Kasparov est connu comme l'un des plus grands joueurs d'échecs de tous les temps. Il est né dans l'ancienne république soviétique d'Azerbaïdjan d'un père juif et d'une mère arménienne.

Garry a commencé à jouer aux échecs alors que les enfants de son âge allaient encore à la crèche. À 12 ans, Kasparov a prouvé qu'il avait de sérieuses ambitions en devenant champion de la jeunesse soviétique. En 1985, il faisait la une des journaux internationaux en tant que plus jeune champion du monde d'échecs de l'histoire.

Le génie soviétique a établi record après record, défendant son titre cinq fois, et a participé à une série de matchs à couper le souffle contre Anatoli Karpov, son plus fidèle rival. Leurs duels épiques ont tenu les téléspectateurs en haleine, s’imposant comme les événements les plus spectaculaires de l'histoire des échecs.

Kasparov, connu pour son style de jeu impitoyable, est resté incontesté en tant que champion du monde de 1985 à 1993. Il a remporté autant d’« Oscars » en tant que meilleur joueur d’échecs  que le film Titanic de James Cameron - onze. Le grand maître a battu le record historique de notation de Bobby Fischer en 1990, le score de Kasparov étant resté invaincu jusqu'en 2013.

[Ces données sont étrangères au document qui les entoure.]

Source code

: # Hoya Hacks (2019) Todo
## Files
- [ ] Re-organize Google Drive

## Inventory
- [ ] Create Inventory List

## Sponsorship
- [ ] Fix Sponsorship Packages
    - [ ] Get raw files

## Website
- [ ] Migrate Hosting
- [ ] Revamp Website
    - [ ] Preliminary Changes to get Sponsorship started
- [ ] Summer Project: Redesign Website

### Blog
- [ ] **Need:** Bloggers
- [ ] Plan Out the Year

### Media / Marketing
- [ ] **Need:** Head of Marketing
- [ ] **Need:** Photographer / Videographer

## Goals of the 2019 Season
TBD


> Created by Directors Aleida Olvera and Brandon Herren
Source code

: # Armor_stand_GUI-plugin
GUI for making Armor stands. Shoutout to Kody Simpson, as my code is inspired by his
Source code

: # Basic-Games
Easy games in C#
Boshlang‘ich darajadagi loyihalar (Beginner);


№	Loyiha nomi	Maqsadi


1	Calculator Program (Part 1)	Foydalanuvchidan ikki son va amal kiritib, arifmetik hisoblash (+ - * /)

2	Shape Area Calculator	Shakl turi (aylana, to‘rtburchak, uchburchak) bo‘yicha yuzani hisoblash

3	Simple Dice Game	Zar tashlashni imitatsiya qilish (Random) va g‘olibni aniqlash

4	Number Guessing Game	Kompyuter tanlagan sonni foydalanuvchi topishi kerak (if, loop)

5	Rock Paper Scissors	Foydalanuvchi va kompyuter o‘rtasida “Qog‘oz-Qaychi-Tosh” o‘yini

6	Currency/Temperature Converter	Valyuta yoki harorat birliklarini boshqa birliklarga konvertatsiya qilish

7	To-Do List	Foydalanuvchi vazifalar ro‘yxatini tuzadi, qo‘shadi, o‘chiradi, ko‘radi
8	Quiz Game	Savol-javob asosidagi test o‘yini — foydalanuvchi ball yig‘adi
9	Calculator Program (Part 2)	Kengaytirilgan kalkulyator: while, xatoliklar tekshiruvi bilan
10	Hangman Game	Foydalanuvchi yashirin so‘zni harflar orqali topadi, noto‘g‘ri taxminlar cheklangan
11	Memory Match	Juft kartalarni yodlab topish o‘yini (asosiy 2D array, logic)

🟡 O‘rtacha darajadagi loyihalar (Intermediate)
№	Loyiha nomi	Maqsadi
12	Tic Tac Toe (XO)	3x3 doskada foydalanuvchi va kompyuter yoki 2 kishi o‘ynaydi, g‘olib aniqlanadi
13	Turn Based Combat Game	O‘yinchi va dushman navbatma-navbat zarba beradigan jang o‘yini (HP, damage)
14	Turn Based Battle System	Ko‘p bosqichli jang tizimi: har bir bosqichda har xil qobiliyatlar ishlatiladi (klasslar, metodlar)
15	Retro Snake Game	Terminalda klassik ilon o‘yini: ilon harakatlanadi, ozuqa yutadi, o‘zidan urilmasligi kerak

En 1996, Kasparov a décidé de défier un ordinateur IBM adapté aux échecs, connu sous le nom de Deep Blue. Kasparov est sorti vainqueur de la première bataille entre les humains et les machines. Lors du match revanche, après que la machine eut été améliorée, Kasparov a déclaré forfait lors du dernier de six matchs, accordant la victoire à Deep Blue.

En 2000, il a perdu une série de 16 matchs de championnat contre Vladimir Kramnik.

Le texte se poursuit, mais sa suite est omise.